There is a concern with energy-efficient improvements and the effect on indoor air quality in homes. Many don’t take on these projects specifically for improved energy usage but will adopt the growing trend of green home remodeling practices with new renovations. Green building contractors incorporate the idea into all aspects of a remodel for energy efficiency and resource sustainability. While these are noble goals, indoor air quality becomes an issue.
Home heating and cooling are the highest percentages of utility costs. This means energy-efficient home improvements incorporate air-sealing into the design. Do you remember your mother yelling at you, “Close the door!
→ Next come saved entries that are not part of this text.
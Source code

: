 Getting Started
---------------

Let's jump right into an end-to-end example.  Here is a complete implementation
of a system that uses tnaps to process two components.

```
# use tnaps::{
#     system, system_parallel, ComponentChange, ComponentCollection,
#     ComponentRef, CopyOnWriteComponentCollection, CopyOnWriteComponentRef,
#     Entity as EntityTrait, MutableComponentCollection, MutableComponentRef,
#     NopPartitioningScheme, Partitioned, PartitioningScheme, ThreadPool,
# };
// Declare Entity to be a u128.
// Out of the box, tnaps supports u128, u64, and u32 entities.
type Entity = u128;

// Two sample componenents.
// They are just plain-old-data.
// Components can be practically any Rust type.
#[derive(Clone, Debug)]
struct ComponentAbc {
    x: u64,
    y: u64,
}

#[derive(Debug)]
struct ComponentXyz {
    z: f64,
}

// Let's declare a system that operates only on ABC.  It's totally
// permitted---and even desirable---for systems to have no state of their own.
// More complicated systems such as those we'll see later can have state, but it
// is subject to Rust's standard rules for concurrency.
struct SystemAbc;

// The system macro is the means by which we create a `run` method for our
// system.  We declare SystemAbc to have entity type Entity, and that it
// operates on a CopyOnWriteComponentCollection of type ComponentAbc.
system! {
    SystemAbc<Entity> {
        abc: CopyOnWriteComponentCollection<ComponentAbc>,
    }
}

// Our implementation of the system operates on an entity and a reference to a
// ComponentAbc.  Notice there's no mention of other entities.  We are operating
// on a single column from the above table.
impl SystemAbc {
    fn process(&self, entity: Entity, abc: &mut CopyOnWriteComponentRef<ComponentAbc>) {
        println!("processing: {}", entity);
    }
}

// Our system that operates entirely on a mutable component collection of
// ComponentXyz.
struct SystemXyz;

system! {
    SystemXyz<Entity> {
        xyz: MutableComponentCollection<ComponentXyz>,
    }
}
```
We’re not heating the outdoors!” Closing the building envelope, making a home airtight, keeps heating and cooling energy from escaping. The unfortunate result is poor indoor air quality, requiring home ventilation and air cleaning systems.
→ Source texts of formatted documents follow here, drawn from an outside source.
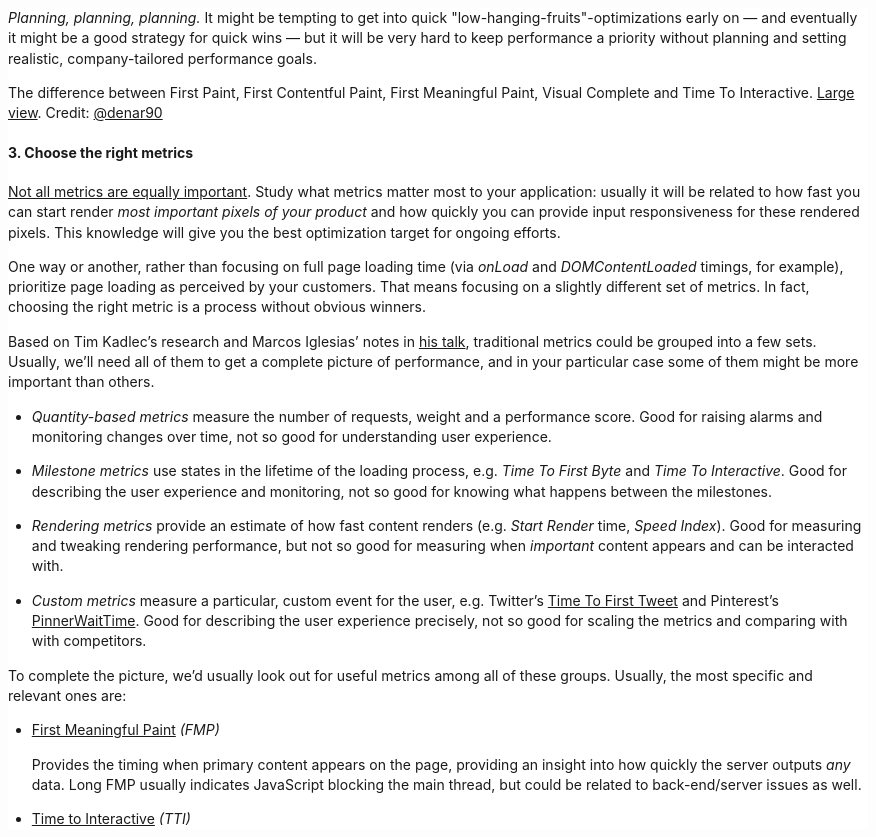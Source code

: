 _Planning, planning, planning._ It might be tempting to get into quick "low-hanging-fruits"-optimizations early on — and eventually it might be a good strategy for quick wins — but it will be very hard to keep performance a priority without planning and setting realistic, company-tailored performance goals.

The difference between First Paint, First Contentful Paint, First Meaningful Paint, Visual Complete and Time To Interactive. [Large view](https://docs.google.com/presentation/d/1D4foHkE0VQdhcA5_hiesl8JhEGeTDRrQR4gipfJ8z7Y/present?slide=id.g21f3ab9dd6_0_33). Credit: [@denar90](https://docs.google.com/presentation/d/1D4foHkE0VQdhcA5_hiesl8JhEGeTDRrQR4gipfJ8z7Y/present?slide=id.g21f3ab9dd6_0_33)

#### 3. Choose the right metrics

[Not all metrics are equally important](https://speedcurve.com/blog/rendering-metrics/). Study what metrics matter most to your application: usually it will be related to how fast you can start render _most important pixels of your product_ and how quickly you can provide input responsiveness for these rendered pixels. This knowledge will give you the best optimization target for ongoing efforts.

One way or another, rather than focusing on full page loading time (via _onLoad_ and _DOMContentLoaded_ timings, for example), prioritize page loading as perceived by your customers. That means focusing on a slightly different set of metrics. In fact, choosing the right metric is a process without obvious winners.

Based on Tim Kadlec’s research and Marcos Iglesias’ notes in [his talk](https://docs.google.com/presentation/d/e/2PACX-1vTk8geAszRTDisSIplT02CacJybNtrr6kIYUCjW3-Y_7U9kYSjn_6TbabEQDnk9Ao8DX9IttL-RD_p7/pub?start=false&loop=false&delayms=10000&slide=id.g3ccc19d32d_0_98), traditional metrics could be grouped into a few sets. Usually, we’ll need all of them to get a complete picture of performance, and in your particular case some of them might be more important than others.

*   _Quantity-based metrics_ measure the number of requests, weight and a performance score. Good for raising alarms and monitoring changes over time, not so good for understanding user experience.

*   _Milestone metrics_ use states in the lifetime of the loading process, e.g. _Time To First Byte_ and _Time To Interactive_. Good for describing the user experience and monitoring, not so good for knowing what happens between the milestones.

*   _Rendering metrics_ provide an estimate of how fast content renders (e.g. _Start Render_ time, _Speed Index_). Good for measuring and tweaking rendering performance, but not so good for measuring when _important_ content appears and can be interacted with.

*   _Custom metrics_ measure a particular, custom event for the user, e.g. Twitter’s [Time To First Tweet](https://blog.alexmaccaw.com/time-to-first-tweet) and Pinterest’s [PinnerWaitTime](https://medium.com/@Pinterest_Engineering/driving-user-growth-with-performance-improvements-cfc50dafadd7). Good for describing the user experience precisely, not so good for scaling the metrics and comparing with with competitors.

To complete the picture, we’d usually look out for useful metrics among all of these groups. Usually, the most specific and relevant ones are:

*   [First Meaningful Paint](https://developers.google.com/web/tools/lighthouse/audits/first-meaningful-paint) _(FMP)_  
    
    Provides the timing when primary content appears on the page, providing an insight into how quickly the server outputs _any_ data. Long FMP usually indicates JavaScript blocking the main thread, but could be related to back-end/server issues as well.

*   [Time to Interactive](https://calibreapp.com/blog/time-to-interactive/) _(TTI)_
Believe it or not, those drafty old windows, doors and attics played a vital role by bringing fresh air in from the outside. The air wasn’t free of pollen, mold spores, and bacteria, but airflow through the home often kept these pollutants from becoming a major issue. A homeowner can even develop a radon issue after remodeling projects close the building envelope. The gas once had ways to escape, but after becomes trapped.
Another issue with air sealing is an increased level of moisture. Homes that never had mold issues may suddenly develop a problem because moisture levels give it the opportunity to grow. The U.S. Environmental Protection Agency states, “Molds are usually not a problem indoors, unless mold spores land on a wet or damp spot and begin growing. Molds have the potential to cause health problems. Molds produce allergens (substances that can cause allergic reactions), irritants, and in some cases, potentially toxic substances (mycotoxins).”
Improving indoor air quality requires whole house ventilation and air cleaning systems. These systems either mechanically bring in fresh air from the outside or effectively remove particles from cycled air. The need for both is because most residential HVAC systems do not bring in fresh air from the outside, and air cleaning systems do not remove gasses like radon.